United States District Court, E.D. Michigan, Southern Division
Jan 13, 2009
CASE NO. 07-CV-13024 (E.D. Mich. Jan. 13, 2009)

Opinion

CASE NO. 07-CV-13024.

January 13, 2009


OPINION AND ORDER GRANTING AN EVIDENTIARY HEARING ON PETITIONER'S INEFFECTIVE ASSISTANCE OF COUNSEL CLAIM AND ORDERING ORAL ARGUMENT ON PETITIONER'S CONFRONTATION CLAUSE CLAIM


Thomas C. Dittrich, ("Petitioner"), presently confined at the Hiawatha Correctional Facility in Kincheloe, Michigan, has filed a petition for writ of habeas corpus through counsel Mark J. Kriger pursuant to 28 U.S.C. § 2254, in which he challenges his conviction for six counts of third-degree criminal sexual conduct, M.C.L.A. 750.520d(1)(a); and one count of fourth-degree criminal sexual conduct, M.C.L.A. 750.520e(1)(a). For the reasons stated below, the Court will GRANT an evidentiary hearing with respect to petitioner's ineffective assistance of counsel claim. The Court further orders oral argument on petitioner's Confrontation Clause claim.

When petitioner originally filed his petition for writ of habeas corpus, he was incarcerated at the Kinrsoss Correctional Facility, but has since been transferred to the Hiawatha Correctional Facility. The only proper respondent in a habeas case is the habeas petitioner's custodian, which in the case of an incarcerated habeas petitioner would be the warden of the facility where the petitioner is incarcerated. See Edwards Johns, 450 F. Supp. 2d 755, 757 (E.D. Mich. 2006); See also Rule 2(a), 28 foll. U.S.C. § 2254. Therefore, the Court substitutes Warden Jeffrey Woods in the caption.

I. Background

Petitioner was convicted of the above charges following a jury trial in the Oakland County Circuit Court.

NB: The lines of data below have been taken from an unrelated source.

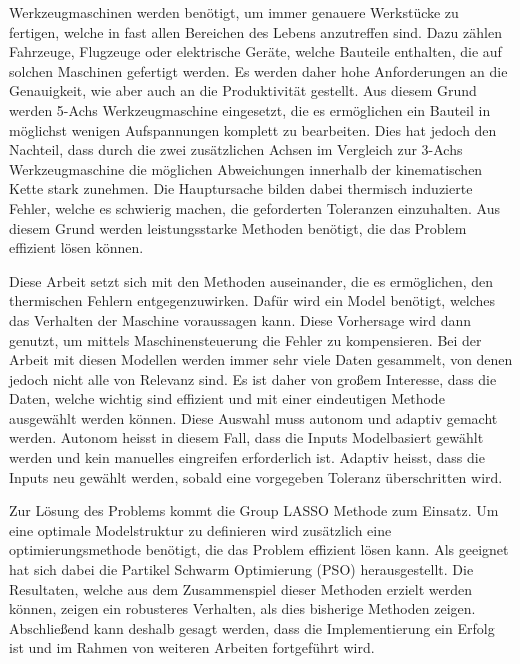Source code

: Werkzeugmaschinen werden benötigt, um immer genauere Werkstücke zu fertigen, welche in fast allen Bereichen des Lebens anzutreffen sind. Dazu zählen Fahrzeuge, Flugzeuge oder elektrische Geräte, welche Bauteile enthalten, die auf solchen Maschinen gefertigt werden. Es werden daher hohe Anforderungen an die Genauigkeit, wie aber auch an die Produktivität gestellt. Aus diesem Grund werden 5-Achs Werkzeugmaschine eingesetzt, die es ermöglichen ein Bauteil in möglichst wenigen Aufspannungen komplett zu bearbeiten. Dies hat jedoch den Nachteil, dass durch die zwei zusätzlichen Achsen im Vergleich zur 3-Achs Werkzeugmaschine die möglichen Abweichungen innerhalb der kinematischen Kette stark zunehmen. Die Hauptursache bilden dabei thermisch induzierte Fehler, welche es schwierig machen, die geforderten Toleranzen einzuhalten.  Aus diesem Grund werden leistungsstarke Methoden benötigt, die das Problem effizient lösen können.

Diese Arbeit setzt sich mit den Methoden auseinander, die es ermöglichen, den thermischen Fehlern entgegenzuwirken. Dafür wird ein Model benötigt, welches das Verhalten der Maschine voraussagen kann. Diese Vorhersage wird dann genutzt, um mittels Maschinensteuerung die Fehler zu kompensieren. Bei der Arbeit mit diesen Modellen werden immer sehr viele Daten gesammelt, von denen jedoch nicht alle von Relevanz sind. Es ist daher von großem Interesse, dass die Daten, welche wichtig sind effizient und mit einer eindeutigen Methode ausgewählt werden können. Diese Auswahl muss autonom und adaptiv gemacht werden. Autonom heisst in diesem Fall, dass die Inputs Modelbasiert gewählt werden und kein manuelles eingreifen erforderlich ist. Adaptiv heisst, dass die Inputs neu gewählt werden, sobald eine vorgegeben Toleranz überschritten wird. 

Zur Lösung des Problems kommt die Group LASSO Methode zum Einsatz. Um eine optimale Modelstruktur zu definieren wird zusätzlich eine optimierungsmethode benötigt, die das Problem effizient lösen kann. Als geeignet hat sich dabei die Partikel Schwarm Optimierung (PSO) herausgestellt. Die Resultaten, welche aus dem Zusammenspiel dieser Methoden erzielt werden können, zeigen ein robusteres Verhalten, als dies bisherige Methoden zeigen. Abschließend kann deshalb gesagt werden, dass die Implementierung ein Erfolg ist und im Rahmen von weiteren Arbeiten fortgeführt wird.





%
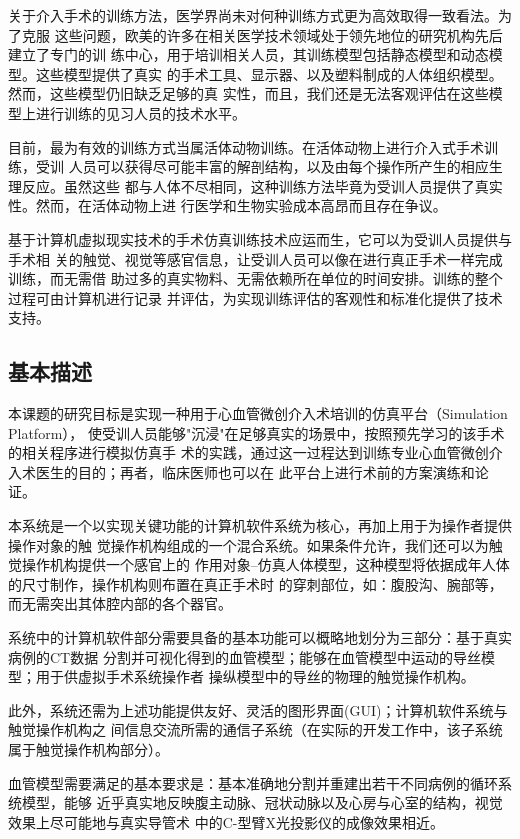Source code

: 关于介入手术的训练方法，医学界尚未对何种训练方式更为高效取得一致看法。为了克服
这些问题，欧美的许多在相关医学技术领域处于领先地位的研究机构先后建立了专门的训
练中心，用于培训相关人员，其训练模型包括静态模型和动态模型。这些模型提供了真实
的手术工具、显示器、以及塑料制成的人体组织模型。然而，这些模型仍旧缺乏足够的真
实性，而且，我们还是无法客观评估在这些模型上进行训练的见习人员的技术水平。

目前，最为有效的训练方式当属活体动物训练。在活体动物上进行介入式手术训练，受训
人员可以获得尽可能丰富的解剖结构，以及由每个操作所产生的相应生理反应。虽然这些
都与人体不尽相同，这种训练方法毕竟为受训人员提供了真实性。然而，在活体动物上进
行医学和生物实验成本高昂而且存在争议。

基于计算机虚拟现实技术的手术仿真训练技术应运而生，它可以为受训人员提供与手术相
关的触觉、视觉等感官信息，让受训人员可以像在进行真正手术一样完成训练，而无需借
助过多的真实物料、无需依赖所在单位的时间安排。训练的整个过程可由计算机进行记录
并评估，为实现训练评估的客观性和标准化提供了技术支持。

\subsection{基本描述}
\label{subsec1-1-2}

本课题的研究目标是实现一种用于心血管微创介入术培训的仿真平台（Simulation Platform），
使受训人员能够"沉浸"在足够真实的场景中，按照预先学习的该手术的相关程序进行模拟仿真手
术的实践，通过这一过程达到训练专业心血管微创介入术医生的目的；再者，临床医师也可以在
此平台上进行术前的方案演练和论证。

本系统是一个以实现关键功能的计算机软件系统为核心，再加上用于为操作者提供操作对象的触
觉操作机构组成的一个混合系统。如果条件允许，我们还可以为触觉操作机构提供一个感官上的
作用对象--仿真人体模型，这种模型将依据成年人体的尺寸制作，操作机构则布置在真正手术时
的穿刺部位，如：腹股沟、腕部等，而无需突出其体腔内部的各个器官。

系统中的计算机软件部分需要具备的基本功能可以概略地划分为三部分：基于真实病例的CT数据
分割并可视化得到的血管模型；能够在血管模型中运动的导丝模型；用于供虚拟手术系统操作者
操纵模型中的导丝的物理的触觉操作机构。

此外，系统还需为上述功能提供友好、灵活的图形界面(GUI)；计算机软件系统与触觉操作机构之
间信息交流所需的通信子系统（在实际的开发工作中，该子系统属于触觉操作机构部分）。

血管模型需要满足的基本要求是：基本准确地分割并重建出若干不同病例的循环系统模型，能够
近乎真实地反映腹主动脉、冠状动脉以及心房与心室的结构，视觉效果上尽可能地与真实导管术
中的C-型臂X光投影仪的成像效果相近。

Petitioner's counsel has provided a detailed statement of facts in his petition for writ of habeas corpus. Respondent has not disputed these facts in his answer. The Court will therefore accept the factual allegations contained within the habeas petition insofar as they are consistent with the record, because the respondent has not disputed them. See Dickens v. Jones, 203 F. Supp. 2d 354, 360 (E.D. Mich. 2002). Because the facts do not need to be repeated in their entirety, at least for purposes of this opinion, the Court will recite verbatim the relevant facts regarding petitioner's conviction from the Michigan Court of Appeals' opinion affirming his conviction, which are presumed correct on habeas review. See Monroe v. Smith, 197 F. Supp. 2d 753, 758 (E.D. Mich. 2001):

Defendant's convictions arose from a three-month sexual relationship with his daughter's thirteen-year-old classmate. In 2002, defendant lived with his wife and two teenaged daughters in a large home in Davisburg. The complainant, as well as other friends of the Dittrich children, often spent weekend nights in the family's home. The complainant also spent several weekday nights with the family. While staying at defendant's home, the complainant would sleep on a couch in the room adjacent to the master bedroom, rather than upstairs with defendant's daughters. Several witnesses testified that defendant and the complainant were frequently left alone together in the house. The family owned several horses. The complainant and defendant would frequently stay home while the others went riding.
The complainant alleged that the various instances of sexual assault occurred at night while she slept alone on the couch or while everyone was riding. During October and November of 2002, defendant frequently engaged in sexual acts with the complainant, including digital penetration and oral sex. The complainant alleged that she performed oral sex upon defendant and the two had intercourse for the first time over Thanksgiving weekend. The complainant testified that, in December, she and defendant once engaged in sexual acts at her home while her mother was gone. The complainant testified that she and defendant had intercourse six or seven times, and that she performed oral sex on defendant several times.
The complainant testified that she was in love with defendant, and believed that he was in love with her. She testified that defendant promised to divorce his wife, marry her, sell his business, and move with her to Florida. She also testified that defendant bought her expensive presents, gave her money, and promised to buy her family a new home and cars. Defendant also gave the complainant sexually explicit materials. The complainant was also able to describe a bump on defendant's penis that was consistent with his wife's testimony.
According to the testimony of defendant's wife, daughter, and another frequent house guest, defendant's conduct with the complainant was immediately suspicious. In October of 2002, defendant's wife phoned him and asked him to assist with a horse that had broken loose. Defendant took more than an hour to make the ten-minute drive to his wife's location and brought the complainant, who had left the Dittrich house earlier, with him. On another occasion, defendant would not allow his daughter to accompany him when he drove the complainant home and went to pick up a pizza. He was gone for three hours. Defendant and the complainant were also observed drinking alcohol together, looking at pornography on a computer, and drawing pornographic pictures. Both defendant's wife and daughter testified that they once saw defendant and the complainant "spooning" on the couch and were unable to separate the two.
People v. Dittrich, No. 255536, *1-2 (Mich.Ct.App. November 3, 2005) (footnotes omitted).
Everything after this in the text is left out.